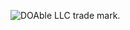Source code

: ![DOAble LLC trade mark](https://www.google.com/search?q=404&tbm=isch&ved=2ahUKEwiwjfHRgN_rAhUAQTABHYDYD0QQ2-cCegQIABAA&oq=404&gs_lcp=CgNpbWcQAzIFCAAQsQMyBQgAELEDMgIIADICCAAyAggAMgIIADICCAAyAggAMgIIADICCAA6BAgjECc6BAgAEEM6BwgjEOoCECc6CAgAELEDEIMBUMwrWNq_AmCZwgJoAnAAeACAAU6IAb8DkgEBNpgBAKABAaoBC2d3cy13aXotaW1nsAEKwAEB&sclient=img&ei=3lNaX7CmGICCwbkPgLG_oAQ&bih=821&biw=1440#imgrc=celRPQx0Tr5jHM).
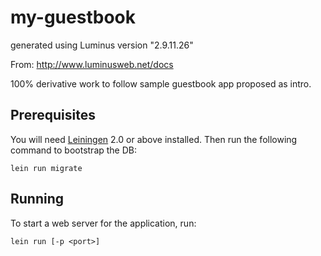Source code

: # my-guestbook

generated using Luminus version "2.9.11.26"

From: http://www.luminusweb.net/docs

100% derivative work to follow sample guestbook app proposed as intro.

## Prerequisites

You will need [Leiningen][1] 2.0 or above installed.
Then run the following command to bootstrap the DB:

    lein run migrate
    
[1]: https://github.com/technomancy/leiningen

## Running

To start a web server for the application, run:

    lein run [-p <port>]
......
» **Exercise instructions**
Extract every line from the one containing "## Prerequisites" through the last line of the data, inclusive, exactly as written.

» **Exercise output**
## Prerequisites

You will need [Leiningen][1] 2.0 or above installed.
Then run the following command to bootstrap the DB:

    lein run migrate
    
[1]: https://github.com/technomancy/leiningen

## Running

To start a web server for the application, run:

    lein run [-p <port>]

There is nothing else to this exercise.